*** RECORDED INFORMATION

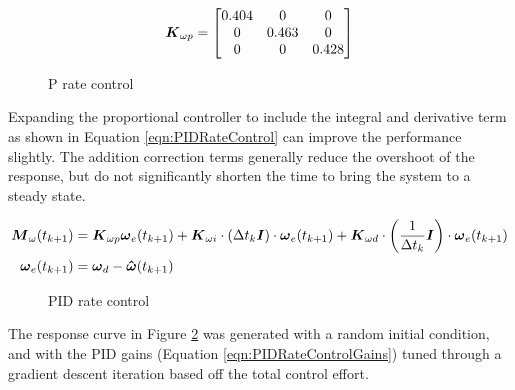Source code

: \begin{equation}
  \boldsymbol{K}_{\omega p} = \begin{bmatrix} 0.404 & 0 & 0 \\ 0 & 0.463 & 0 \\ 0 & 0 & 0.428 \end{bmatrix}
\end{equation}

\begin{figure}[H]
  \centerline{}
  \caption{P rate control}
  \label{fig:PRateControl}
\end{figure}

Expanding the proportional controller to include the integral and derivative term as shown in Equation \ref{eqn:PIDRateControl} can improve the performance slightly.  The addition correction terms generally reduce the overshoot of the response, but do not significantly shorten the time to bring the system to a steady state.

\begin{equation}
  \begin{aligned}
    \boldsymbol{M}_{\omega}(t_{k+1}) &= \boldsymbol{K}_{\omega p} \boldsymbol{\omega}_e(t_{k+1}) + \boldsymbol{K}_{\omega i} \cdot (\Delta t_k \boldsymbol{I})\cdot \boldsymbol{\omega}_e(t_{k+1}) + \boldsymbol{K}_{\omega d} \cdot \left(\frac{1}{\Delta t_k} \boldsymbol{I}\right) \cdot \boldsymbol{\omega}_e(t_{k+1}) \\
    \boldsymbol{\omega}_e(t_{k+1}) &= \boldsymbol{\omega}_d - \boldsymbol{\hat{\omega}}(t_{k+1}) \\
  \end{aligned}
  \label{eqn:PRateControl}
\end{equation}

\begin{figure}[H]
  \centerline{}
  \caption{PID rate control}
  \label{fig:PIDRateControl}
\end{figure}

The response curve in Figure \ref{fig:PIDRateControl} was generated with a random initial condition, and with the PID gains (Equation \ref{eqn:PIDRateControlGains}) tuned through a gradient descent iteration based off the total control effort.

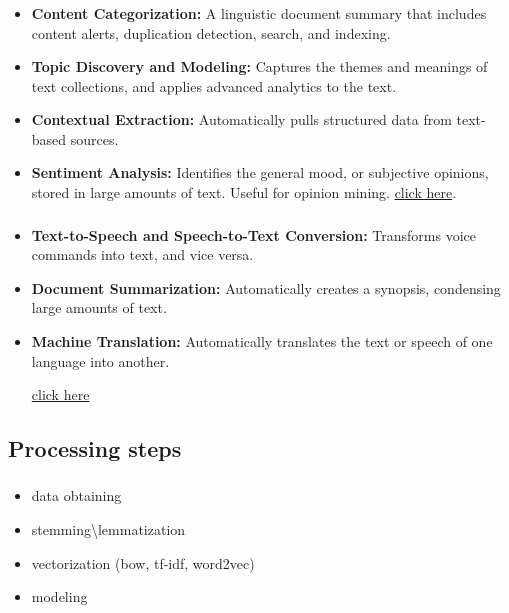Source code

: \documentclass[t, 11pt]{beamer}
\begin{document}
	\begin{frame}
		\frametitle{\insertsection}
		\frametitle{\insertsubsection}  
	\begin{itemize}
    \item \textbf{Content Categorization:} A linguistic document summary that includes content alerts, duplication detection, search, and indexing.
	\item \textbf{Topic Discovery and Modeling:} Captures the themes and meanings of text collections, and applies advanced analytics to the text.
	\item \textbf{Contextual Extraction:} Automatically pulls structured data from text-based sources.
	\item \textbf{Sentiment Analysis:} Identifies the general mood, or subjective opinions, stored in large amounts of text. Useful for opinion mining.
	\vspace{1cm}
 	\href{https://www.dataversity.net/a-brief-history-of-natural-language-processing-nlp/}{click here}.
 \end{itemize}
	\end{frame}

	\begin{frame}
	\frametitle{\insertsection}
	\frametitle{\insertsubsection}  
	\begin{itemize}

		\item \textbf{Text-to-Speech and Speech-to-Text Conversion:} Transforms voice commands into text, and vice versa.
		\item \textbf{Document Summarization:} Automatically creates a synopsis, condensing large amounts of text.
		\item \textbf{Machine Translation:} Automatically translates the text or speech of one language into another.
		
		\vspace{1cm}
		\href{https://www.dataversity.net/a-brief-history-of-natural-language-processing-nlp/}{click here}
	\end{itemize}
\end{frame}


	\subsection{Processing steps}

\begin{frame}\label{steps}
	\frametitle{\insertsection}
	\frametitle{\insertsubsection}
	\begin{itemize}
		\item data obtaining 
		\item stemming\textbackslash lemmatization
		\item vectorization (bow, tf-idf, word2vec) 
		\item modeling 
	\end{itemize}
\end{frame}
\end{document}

******
*** RECORDED INFORMATION

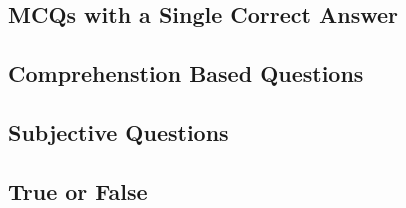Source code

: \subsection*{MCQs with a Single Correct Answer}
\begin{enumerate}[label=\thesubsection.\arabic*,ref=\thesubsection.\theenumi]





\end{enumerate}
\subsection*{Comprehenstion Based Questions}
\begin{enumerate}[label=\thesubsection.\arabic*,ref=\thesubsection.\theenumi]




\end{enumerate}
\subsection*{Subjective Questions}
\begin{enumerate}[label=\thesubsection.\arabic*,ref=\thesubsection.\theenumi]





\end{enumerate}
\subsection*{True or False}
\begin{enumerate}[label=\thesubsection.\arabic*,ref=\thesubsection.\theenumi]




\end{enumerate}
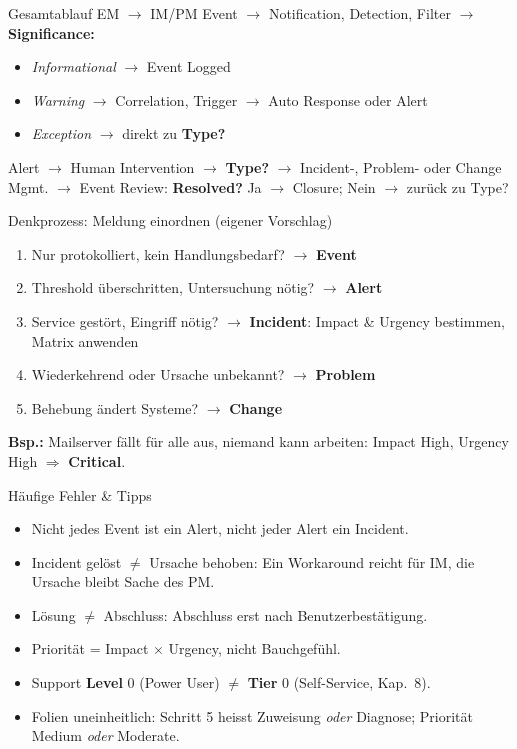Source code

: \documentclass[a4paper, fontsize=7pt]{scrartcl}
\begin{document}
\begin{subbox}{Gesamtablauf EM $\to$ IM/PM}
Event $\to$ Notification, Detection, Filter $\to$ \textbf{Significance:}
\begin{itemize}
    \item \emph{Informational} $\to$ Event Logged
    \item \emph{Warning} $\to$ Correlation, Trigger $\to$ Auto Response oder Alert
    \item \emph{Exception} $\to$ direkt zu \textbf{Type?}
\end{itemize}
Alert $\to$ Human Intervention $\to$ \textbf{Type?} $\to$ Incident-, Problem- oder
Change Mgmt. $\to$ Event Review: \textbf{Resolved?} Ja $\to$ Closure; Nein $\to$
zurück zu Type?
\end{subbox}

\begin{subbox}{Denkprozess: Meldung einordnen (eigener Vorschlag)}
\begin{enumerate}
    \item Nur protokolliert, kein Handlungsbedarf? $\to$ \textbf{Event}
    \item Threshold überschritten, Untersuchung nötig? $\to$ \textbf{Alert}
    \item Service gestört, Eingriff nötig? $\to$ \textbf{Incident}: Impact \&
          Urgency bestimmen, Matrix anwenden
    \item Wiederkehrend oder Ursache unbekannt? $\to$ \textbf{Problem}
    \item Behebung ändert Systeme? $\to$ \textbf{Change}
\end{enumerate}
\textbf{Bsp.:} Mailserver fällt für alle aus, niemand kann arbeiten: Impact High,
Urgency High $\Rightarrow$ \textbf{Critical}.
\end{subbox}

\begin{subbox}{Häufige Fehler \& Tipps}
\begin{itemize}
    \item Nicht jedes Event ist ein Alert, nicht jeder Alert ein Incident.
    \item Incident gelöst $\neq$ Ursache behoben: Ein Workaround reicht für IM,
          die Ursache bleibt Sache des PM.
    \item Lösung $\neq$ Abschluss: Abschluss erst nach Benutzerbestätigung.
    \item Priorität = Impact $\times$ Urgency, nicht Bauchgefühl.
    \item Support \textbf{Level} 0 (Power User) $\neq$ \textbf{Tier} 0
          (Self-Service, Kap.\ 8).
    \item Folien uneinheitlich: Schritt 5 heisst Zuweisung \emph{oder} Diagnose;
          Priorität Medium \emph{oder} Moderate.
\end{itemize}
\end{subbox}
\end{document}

******

ASSIGNED TASK
Extract from the material all lines containing the string "nötig".

EXERCISE SOLUTION
    \item Threshold überschritten, Untersuchung nötig? $\to$ \textbf{Alert}
    \item Service gestört, Eingriff nötig? $\to$ \textbf{Incident}: Impact \&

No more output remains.